## Task brief:
Copy out all lines of the material below in which "itinerary" occurs.

● ● ●

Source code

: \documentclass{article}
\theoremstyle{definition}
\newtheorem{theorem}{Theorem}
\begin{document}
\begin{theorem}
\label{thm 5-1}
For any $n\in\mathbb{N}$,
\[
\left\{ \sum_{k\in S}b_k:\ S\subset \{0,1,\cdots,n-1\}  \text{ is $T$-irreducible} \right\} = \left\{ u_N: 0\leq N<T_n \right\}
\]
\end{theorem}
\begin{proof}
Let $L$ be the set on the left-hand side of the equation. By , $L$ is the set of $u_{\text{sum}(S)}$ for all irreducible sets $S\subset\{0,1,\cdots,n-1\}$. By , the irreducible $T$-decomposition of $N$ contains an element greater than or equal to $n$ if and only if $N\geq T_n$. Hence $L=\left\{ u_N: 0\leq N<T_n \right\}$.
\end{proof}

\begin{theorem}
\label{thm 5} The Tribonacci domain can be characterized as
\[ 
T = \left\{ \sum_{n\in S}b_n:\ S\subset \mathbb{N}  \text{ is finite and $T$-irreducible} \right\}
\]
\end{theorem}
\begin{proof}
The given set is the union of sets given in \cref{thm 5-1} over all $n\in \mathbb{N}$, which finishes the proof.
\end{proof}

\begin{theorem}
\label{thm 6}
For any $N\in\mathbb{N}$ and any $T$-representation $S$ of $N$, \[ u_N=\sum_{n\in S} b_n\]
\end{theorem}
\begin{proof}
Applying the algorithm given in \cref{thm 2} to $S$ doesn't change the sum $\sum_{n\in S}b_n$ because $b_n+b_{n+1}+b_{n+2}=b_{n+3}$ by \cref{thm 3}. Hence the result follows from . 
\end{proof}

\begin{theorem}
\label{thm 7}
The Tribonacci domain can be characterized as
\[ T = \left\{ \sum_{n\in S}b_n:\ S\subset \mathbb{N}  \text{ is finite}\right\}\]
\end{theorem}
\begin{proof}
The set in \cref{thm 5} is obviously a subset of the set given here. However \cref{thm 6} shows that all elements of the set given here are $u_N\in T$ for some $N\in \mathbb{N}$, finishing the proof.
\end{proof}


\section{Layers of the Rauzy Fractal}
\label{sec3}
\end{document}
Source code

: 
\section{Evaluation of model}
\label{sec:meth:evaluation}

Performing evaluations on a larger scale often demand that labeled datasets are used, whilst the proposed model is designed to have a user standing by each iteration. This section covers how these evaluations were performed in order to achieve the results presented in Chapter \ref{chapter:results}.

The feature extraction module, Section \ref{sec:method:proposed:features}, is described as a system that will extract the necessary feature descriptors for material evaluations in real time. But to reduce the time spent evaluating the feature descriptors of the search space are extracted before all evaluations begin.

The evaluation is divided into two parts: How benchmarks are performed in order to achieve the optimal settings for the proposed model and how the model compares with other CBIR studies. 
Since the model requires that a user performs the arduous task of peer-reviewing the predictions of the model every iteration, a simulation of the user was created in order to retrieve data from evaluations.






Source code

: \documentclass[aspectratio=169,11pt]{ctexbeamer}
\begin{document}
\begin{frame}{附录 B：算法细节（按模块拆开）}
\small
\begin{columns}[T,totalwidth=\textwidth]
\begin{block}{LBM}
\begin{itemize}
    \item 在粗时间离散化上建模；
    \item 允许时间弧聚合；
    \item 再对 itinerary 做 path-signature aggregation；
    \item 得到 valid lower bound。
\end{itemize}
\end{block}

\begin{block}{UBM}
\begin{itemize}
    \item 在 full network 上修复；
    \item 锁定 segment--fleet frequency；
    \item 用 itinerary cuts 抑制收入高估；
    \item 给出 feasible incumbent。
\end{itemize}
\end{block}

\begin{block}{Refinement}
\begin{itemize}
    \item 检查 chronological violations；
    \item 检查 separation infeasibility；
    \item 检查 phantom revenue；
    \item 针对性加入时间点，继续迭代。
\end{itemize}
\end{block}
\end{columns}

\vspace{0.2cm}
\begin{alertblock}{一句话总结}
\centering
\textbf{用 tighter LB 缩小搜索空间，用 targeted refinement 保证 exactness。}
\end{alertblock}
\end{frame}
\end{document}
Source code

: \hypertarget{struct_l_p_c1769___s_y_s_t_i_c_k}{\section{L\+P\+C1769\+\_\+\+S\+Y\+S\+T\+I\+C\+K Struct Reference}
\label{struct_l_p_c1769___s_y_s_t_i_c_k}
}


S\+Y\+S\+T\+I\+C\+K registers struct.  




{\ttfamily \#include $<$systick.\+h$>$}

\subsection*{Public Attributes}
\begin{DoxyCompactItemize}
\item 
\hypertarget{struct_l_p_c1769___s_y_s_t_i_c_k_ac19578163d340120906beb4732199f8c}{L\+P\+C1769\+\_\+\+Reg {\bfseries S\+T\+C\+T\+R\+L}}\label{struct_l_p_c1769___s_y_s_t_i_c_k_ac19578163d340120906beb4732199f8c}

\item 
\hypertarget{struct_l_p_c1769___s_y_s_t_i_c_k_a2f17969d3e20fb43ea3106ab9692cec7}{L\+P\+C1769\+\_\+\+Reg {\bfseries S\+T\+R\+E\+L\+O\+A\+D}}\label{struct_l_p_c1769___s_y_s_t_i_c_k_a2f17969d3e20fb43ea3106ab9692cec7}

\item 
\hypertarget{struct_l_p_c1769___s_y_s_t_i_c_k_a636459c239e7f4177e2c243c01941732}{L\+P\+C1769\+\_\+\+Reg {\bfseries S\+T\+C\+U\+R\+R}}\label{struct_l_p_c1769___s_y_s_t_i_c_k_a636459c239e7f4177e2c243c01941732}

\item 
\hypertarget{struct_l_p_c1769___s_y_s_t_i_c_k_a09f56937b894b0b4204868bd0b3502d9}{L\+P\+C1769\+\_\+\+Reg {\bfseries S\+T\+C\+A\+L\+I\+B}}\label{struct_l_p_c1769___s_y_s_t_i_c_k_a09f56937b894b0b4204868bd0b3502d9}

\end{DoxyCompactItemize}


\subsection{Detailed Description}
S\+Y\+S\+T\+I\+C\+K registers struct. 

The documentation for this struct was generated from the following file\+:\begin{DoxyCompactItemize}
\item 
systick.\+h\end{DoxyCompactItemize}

● ● ●

## Result for this exercise:
    \item 再对 itinerary 做 path-signature aggregation；
    \item 用 itinerary cuts 抑制收入高估；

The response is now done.